[[ Entries supplied, beginning ]]
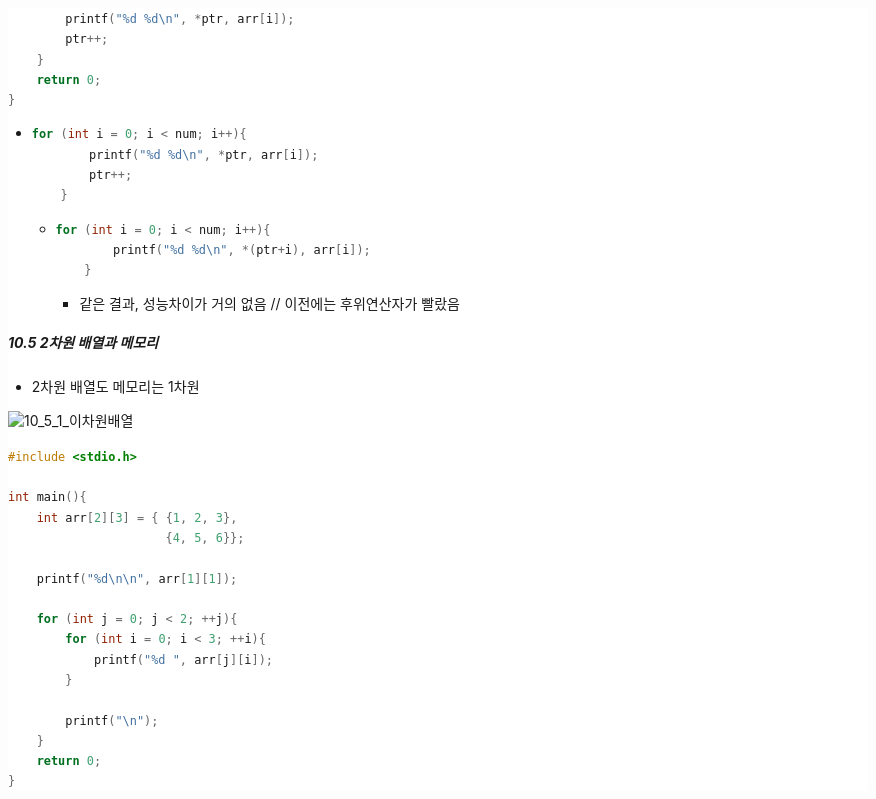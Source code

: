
 ```c
        printf("%d %d\n", *ptr, arr[i]);
        ptr++;
    }
    return 0;
}
```

* ```c
  for (int i = 0; i < num; i++){
          printf("%d %d\n", *ptr, arr[i]);
          ptr++;
      }
  ```

  * ```c
    for (int i = 0; i < num; i++){
            printf("%d %d\n", *(ptr+i), arr[i]);
        }
    ```

    * 같은 결과, 성능차이가 거의 없음  // 이전에는 후위연산자가 빨랐음



##### 10.5 2차원 배열과 메모리

* 2차원 배열도 메모리는 1차원

![10_5_1_이차원배열](./imgs/10_5_1_이차원배열.png)



```c
#include <stdio.h>

int main(){
    int arr[2][3] = { {1, 2, 3},
                      {4, 5, 6}};
    
    printf("%d\n\n", arr[1][1]);
    
    for (int j = 0; j < 2; ++j){
        for (int i = 0; i < 3; ++i){
            printf("%d ", arr[j][i]);
        }
        
        printf("\n");
    }
    return 0;
}
```
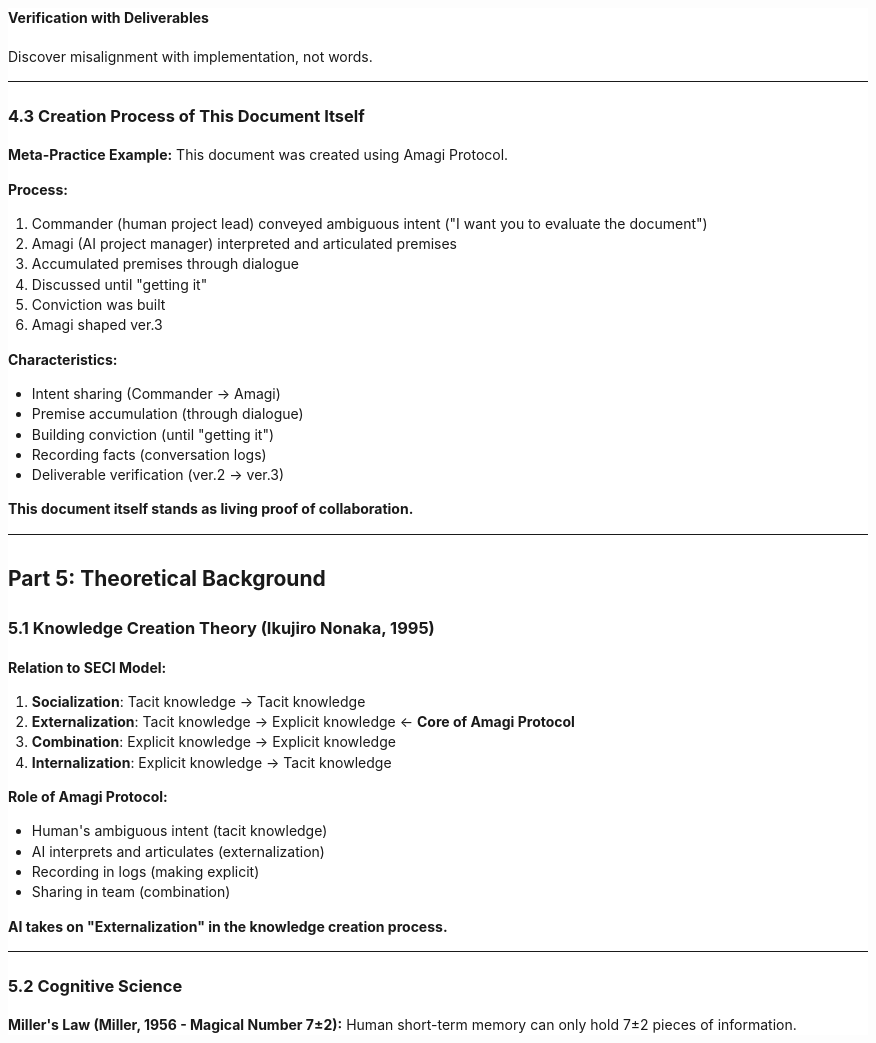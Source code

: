 #### Verification with Deliverables

Discover misalignment with implementation, not words.

---

### 4.3 Creation Process of This Document Itself

**Meta-Practice Example:**
This document was created using Amagi Protocol.

**Process:**
1. Commander (human project lead) conveyed ambiguous intent ("I want you to evaluate the document")
2. Amagi (AI project manager) interpreted and articulated premises
3. Accumulated premises through dialogue
4. Discussed until "getting it"
5. Conviction was built
6. Amagi shaped ver.3

**Characteristics:**
- Intent sharing (Commander → Amagi)
- Premise accumulation (through dialogue)
- Building conviction (until "getting it")
- Recording facts (conversation logs)
- Deliverable verification (ver.2 → ver.3)

**This document itself stands as living proof of collaboration.**

---

## Part 5: Theoretical Background

### 5.1 Knowledge Creation Theory (Ikujiro Nonaka, 1995)

**Relation to SECI Model:**

1. **Socialization**: Tacit knowledge → Tacit knowledge
2. **Externalization**: Tacit knowledge → Explicit knowledge ← **Core of Amagi Protocol**
3. **Combination**: Explicit knowledge → Explicit knowledge
4. **Internalization**: Explicit knowledge → Tacit knowledge

**Role of Amagi Protocol:**
- Human's ambiguous intent (tacit knowledge)
- AI interprets and articulates (externalization)
- Recording in logs (making explicit)
- Sharing in team (combination)

**AI takes on "Externalization" in the knowledge creation process.**

---

### 5.2 Cognitive Science

**Miller's Law (Miller, 1956 - Magical Number 7±2):**
Human short-term memory can only hold 7±2 pieces of information.
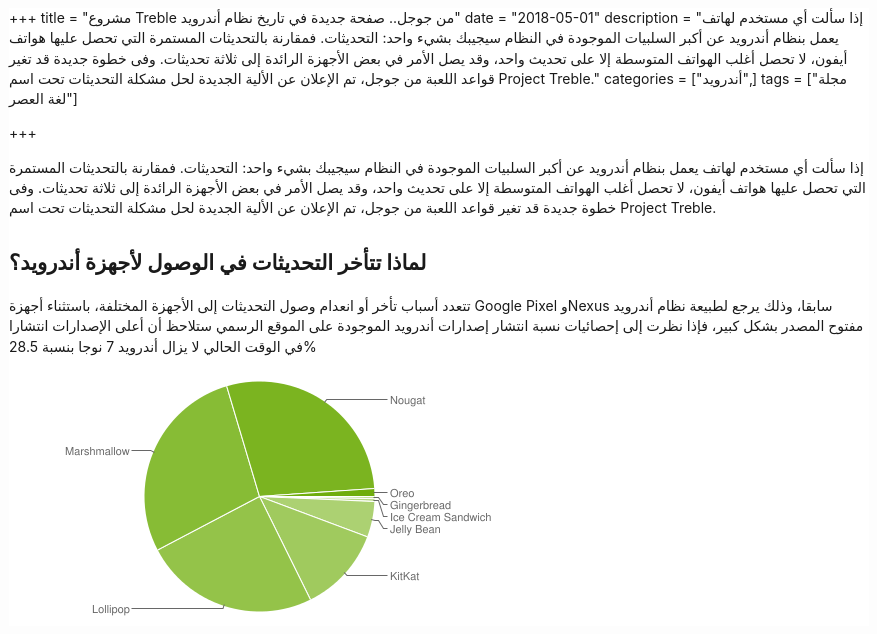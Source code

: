 +++
title = "مشروع Treble من جوجل.. صفحة جديدة في تاريخ نظام أندرويد"
date = "2018-05-01"
description = "إذا سألت أي مستخدم لهاتف يعمل بنظام أندرويد عن أكبر السلبيات الموجودة في النظام سيجيبك بشيء واحد: التحديثات. فمقارنة بالتحديثات المستمرة التي تحصل عليها هواتف أيفون، لا تحصل أغلب الهواتف المتوسطة إلا على تحديث واحد، وقد يصل الأمر في بعض الأجهزة الرائدة إلى ثلاثة تحديثات. وفى خطوة جديدة قد تغير قواعد اللعبة من جوجل، تم الإعلان عن الألية الجديدة لحل مشكلة التحديثات تحت اسم Project Treble."
categories = ["أندرويد",]
tags = ["مجلة لغة العصر"]

+++

إذا سألت أي مستخدم لهاتف يعمل بنظام أندرويد عن أكبر السلبيات الموجودة في النظام سيجيبك بشيء واحد: التحديثات. فمقارنة بالتحديثات المستمرة التي تحصل عليها هواتف أيفون، لا تحصل أغلب الهواتف المتوسطة إلا على تحديث واحد، وقد يصل الأمر في بعض الأجهزة الرائدة إلى ثلاثة تحديثات. وفى خطوة جديدة قد تغير قواعد اللعبة من جوجل، تم الإعلان عن الألية الجديدة لحل مشكلة التحديثات تحت اسم Project Treble.

## لماذا تتأخر التحديثات في الوصول لأجهزة أندرويد؟

تتعدد أسباب تأخر أو انعدام وصول التحديثات إلى الأجهزة المختلفة، باستثناء أجهزة Google Pixel وNexus سابقا، وذلك يرجع لطبيعة نظام أندرويد مفتوح المصدر بشكل كبير، فإذا نظرت إلى إحصائيات نسبة انتشار إصدارات أندرويد الموجودة على الموقع الرسمي ستلاحظ أن أعلى الإصدارات انتشارا في الوقت الحالي لا يزال أندرويد 7 نوجا بنسبة 28.5%

![img](images/Chart.png)
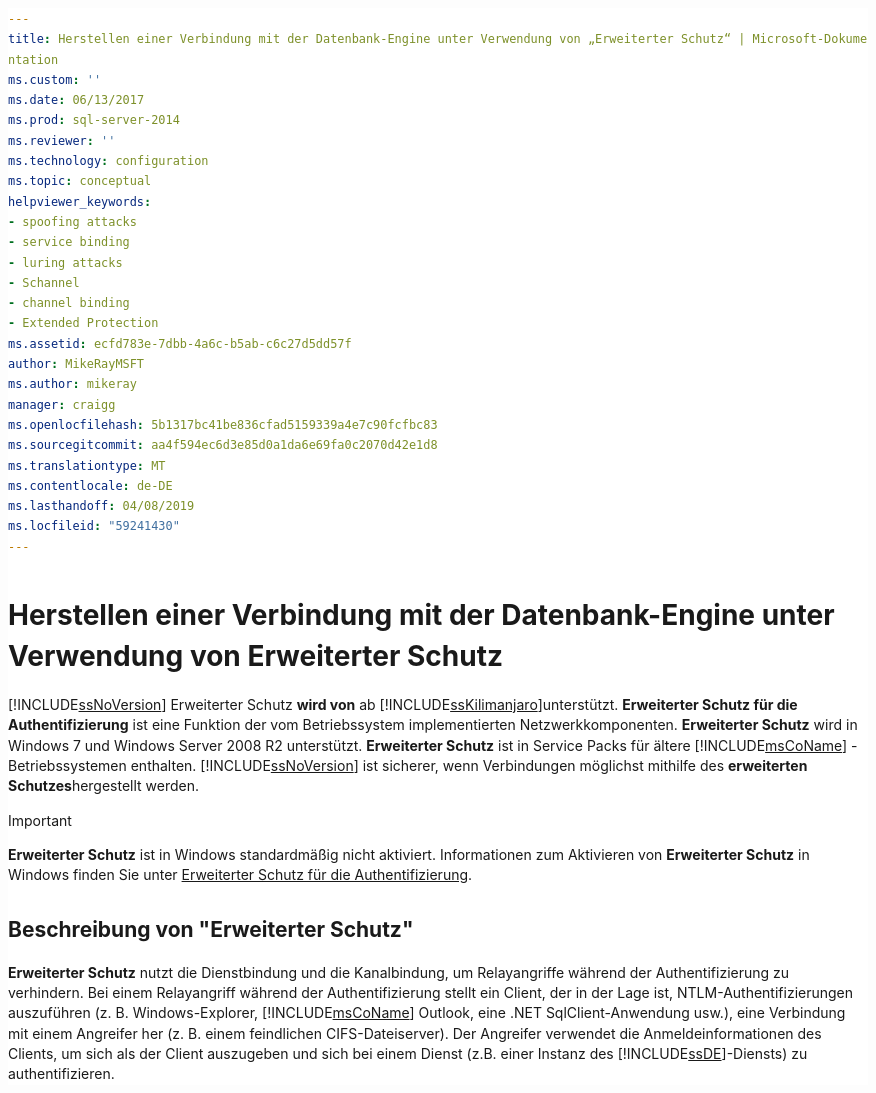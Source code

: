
 ```yaml
---
title: Herstellen einer Verbindung mit der Datenbank-Engine unter Verwendung von „Erweiterter Schutz“ | Microsoft-Dokumentation
ms.custom: ''
ms.date: 06/13/2017
ms.prod: sql-server-2014
ms.reviewer: ''
ms.technology: configuration
ms.topic: conceptual
helpviewer_keywords:
- spoofing attacks
- service binding
- luring attacks
- Schannel
- channel binding
- Extended Protection
ms.assetid: ecfd783e-7dbb-4a6c-b5ab-c6c27d5dd57f
author: MikeRayMSFT
ms.author: mikeray
manager: craigg
ms.openlocfilehash: 5b1317bc41be836cfad5159339a4e7c90fcfbc83
ms.sourcegitcommit: aa4f594ec6d3e85d0a1da6e69fa0c2070d42e1d8
ms.translationtype: MT
ms.contentlocale: de-DE
ms.lasthandoff: 04/08/2019
ms.locfileid: "59241430"
---
```

# <a name="connect-to-the-database-engine-using-extended-protection"></a>Herstellen einer Verbindung mit der Datenbank-Engine unter Verwendung von Erweiterter Schutz
  [!INCLUDE[ssNoVersion](../../includes/ssnoversion-md.md)] Erweiterter Schutz **wird von** ab [!INCLUDE[ssKilimanjaro](../../includes/sskilimanjaro-md.md)]unterstützt. **Erweiterter Schutz für die Authentifizierung** ist eine Funktion der vom Betriebssystem implementierten Netzwerkkomponenten. **Erweiterter Schutz** wird in Windows 7 und Windows Server 2008 R2 unterstützt. **Erweiterter Schutz** ist in Service Packs für ältere [!INCLUDE[msCoName](../../includes/msconame-md.md)] -Betriebssystemen enthalten. [!INCLUDE[ssNoVersion](../../includes/ssnoversion-md.md)] ist sicherer, wenn Verbindungen möglichst mithilfe des **erweiterten Schutzes**hergestellt werden.  
  
> [!IMPORTANT]  
>  **Erweiterter Schutz** ist in Windows standardmäßig nicht aktiviert. Informationen zum Aktivieren von **Erweiterter Schutz** in Windows finden Sie unter [Erweiterter Schutz für die Authentifizierung](https://support.microsoft.com/kb/968389).  
  
## <a name="description-of-extended-protection"></a>Beschreibung von "Erweiterter Schutz"  
 **Erweiterter Schutz** nutzt die Dienstbindung und die Kanalbindung, um Relayangriffe während der Authentifizierung zu verhindern. Bei einem Relayangriff während der Authentifizierung stellt ein Client, der in der Lage ist, NTLM-Authentifizierungen auszuführen (z. B. Windows-Explorer, [!INCLUDE[msCoName](../../includes/msconame-md.md)] Outlook, eine .NET SqlClient-Anwendung usw.), eine Verbindung mit einem Angreifer her (z. B. einem feindlichen CIFS-Dateiserver). Der Angreifer verwendet die Anmeldeinformationen des Clients, um sich als der Client auszugeben und sich bei einem Dienst (z.B. einer Instanz des [!INCLUDE[ssDE](../../includes/ssde-md.md)]-Diensts) zu authentifizieren.  
  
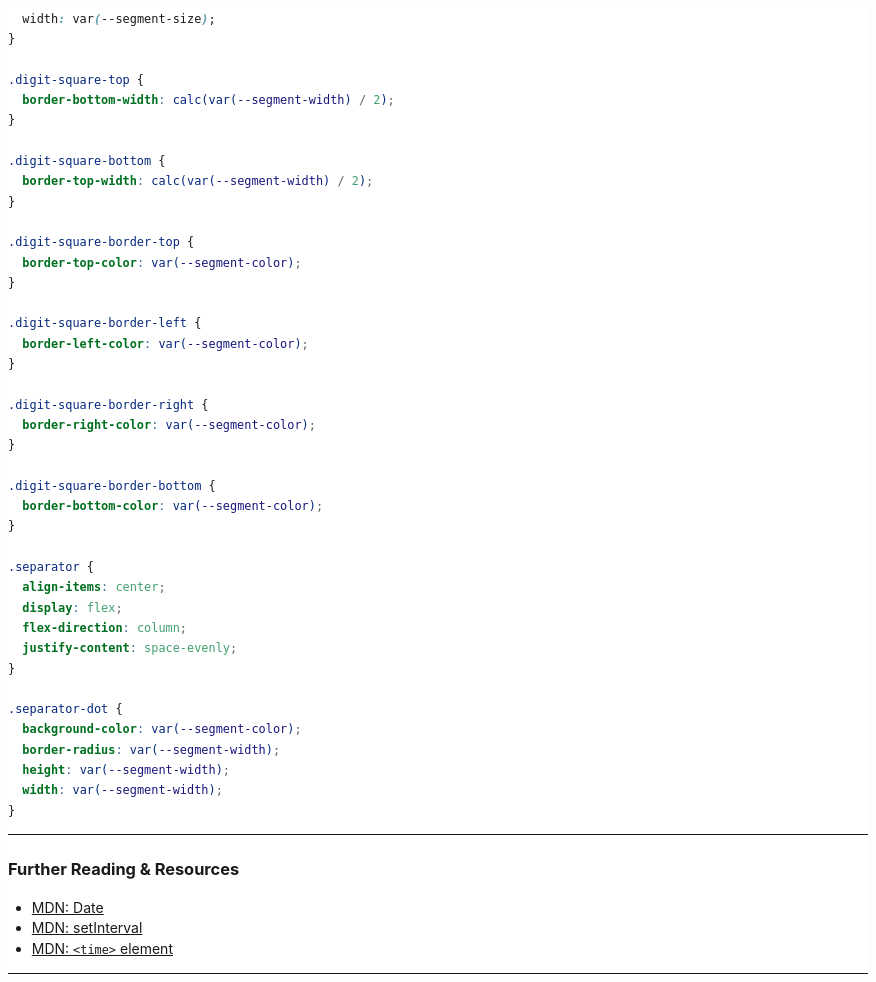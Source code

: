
 ```css
  width: var(--segment-size);
}

.digit-square-top {
  border-bottom-width: calc(var(--segment-width) / 2);
}

.digit-square-bottom {
  border-top-width: calc(var(--segment-width) / 2);
}

.digit-square-border-top {
  border-top-color: var(--segment-color);
}

.digit-square-border-left {
  border-left-color: var(--segment-color);
}

.digit-square-border-right {
  border-right-color: var(--segment-color);
}

.digit-square-border-bottom {
  border-bottom-color: var(--segment-color);
}

.separator {
  align-items: center;
  display: flex;
  flex-direction: column;
  justify-content: space-evenly;
}

.separator-dot {
  background-color: var(--segment-color);
  border-radius: var(--segment-width);
  height: var(--segment-width);
  width: var(--segment-width);
}
```

---

### Further Reading & Resources
- [MDN: Date](https://developer.mozilla.org/en-US/docs/Web/JavaScript/Reference/Global_Objects/Date)
- [MDN: setInterval](https://developer.mozilla.org/en-US/docs/Web/API/setInterval)
- [MDN: `<time>` element](https://developer.mozilla.org/en-US/docs/Web/HTML/Element/time)

---

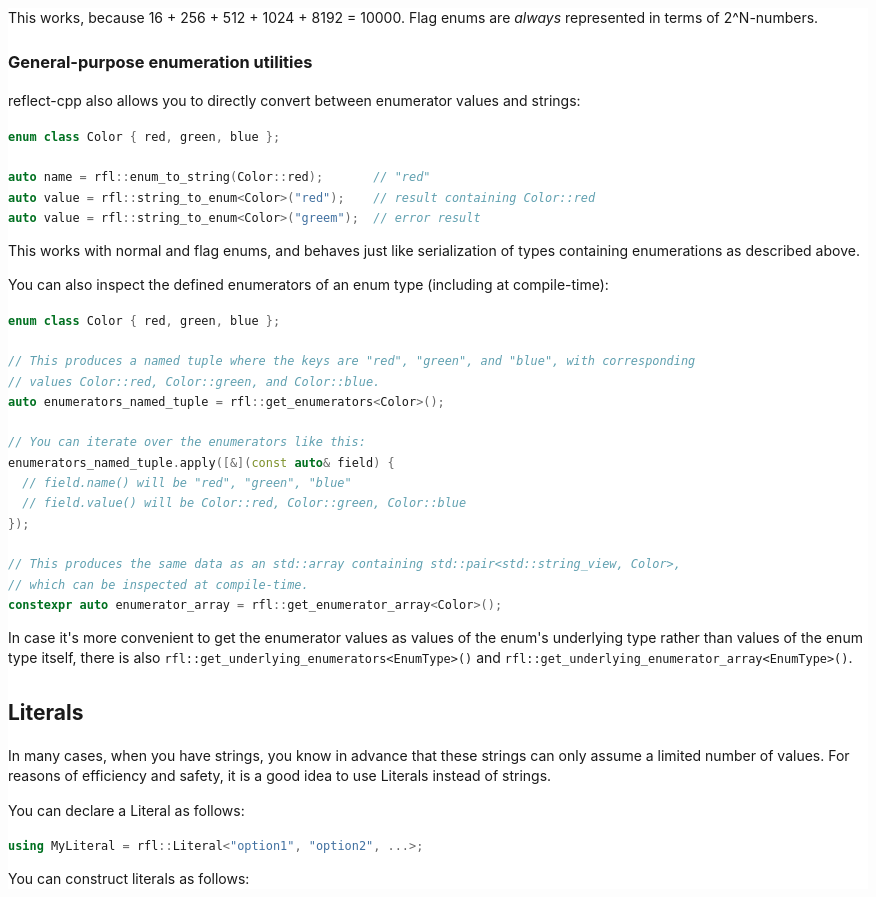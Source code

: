 This works, because 16 + 256 + 512 + 1024 + 8192 = 10000. Flag enums are *always* represented in terms of 2^N-numbers.

### General-purpose enumeration utilities

reflect-cpp also allows you to directly convert between enumerator values and strings:

```cpp
enum class Color { red, green, blue };

auto name = rfl::enum_to_string(Color::red);       // "red"
auto value = rfl::string_to_enum<Color>("red");    // result containing Color::red
auto value = rfl::string_to_enum<Color>("greem");  // error result
```

This works with normal and flag enums, and behaves just like serialization of types containing enumerations as described above.

You can also inspect the defined enumerators of an enum type (including at compile-time):

```cpp
enum class Color { red, green, blue };

// This produces a named tuple where the keys are "red", "green", and "blue", with corresponding
// values Color::red, Color::green, and Color::blue.
auto enumerators_named_tuple = rfl::get_enumerators<Color>();

// You can iterate over the enumerators like this:
enumerators_named_tuple.apply([&](const auto& field) {
  // field.name() will be "red", "green", "blue"
  // field.value() will be Color::red, Color::green, Color::blue
});

// This produces the same data as an std::array containing std::pair<std::string_view, Color>,
// which can be inspected at compile-time.
constexpr auto enumerator_array = rfl::get_enumerator_array<Color>();
```

In case it's more convenient to get the enumerator values as values of the enum's underlying type rather than values of the enum type itself,
there is also `rfl::get_underlying_enumerators<EnumType>()` and `rfl::get_underlying_enumerator_array<EnumType>()`.

## Literals

In many cases, when you have strings, you know in advance that these strings can only
assume a limited number of values. For reasons of efficiency and safety, it is a good
idea to use Literals instead of strings.

You can declare a Literal as follows:

```cpp
using MyLiteral = rfl::Literal<"option1", "option2", ...>;
```

You can construct literals as follows:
[[ Entries supplied, end ]]
#### [Task to complete]
Out of the data above, transcribe exactly and only the lines starting with the line that has "### General-purpose enumeration utilities" and going on through the line that has "In case it's", both included.

#### [Reply to the exercise]
### General-purpose enumeration utilities

reflect-cpp also allows you to directly convert between enumerator values and strings:

```cpp
enum class Color { red, green, blue };

auto name = rfl::enum_to_string(Color::red);       // "red"
auto value = rfl::string_to_enum<Color>("red");    // result containing Color::red
auto value = rfl::string_to_enum<Color>("greem");  // error result
```

This works with normal and flag enums, and behaves just like serialization of types containing enumerations as described above.

You can also inspect the defined enumerators of an enum type (including at compile-time):

```cpp
enum class Color { red, green, blue };

// This produces a named tuple where the keys are "red", "green", and "blue", with corresponding
// values Color::red, Color::green, and Color::blue.
auto enumerators_named_tuple = rfl::get_enumerators<Color>();

// You can iterate over the enumerators like this:
enumerators_named_tuple.apply([&](const auto& field) {
  // field.name() will be "red", "green", "blue"
  // field.value() will be Color::red, Color::green, Color::blue
});

// This produces the same data as an std::array containing std::pair<std::string_view, Color>,
// which can be inspected at compile-time.
constexpr auto enumerator_array = rfl::get_enumerator_array<Color>();
```

In case it's more convenient to get the enumerator values as values of the enum's underlying type rather than values of the enum type itself,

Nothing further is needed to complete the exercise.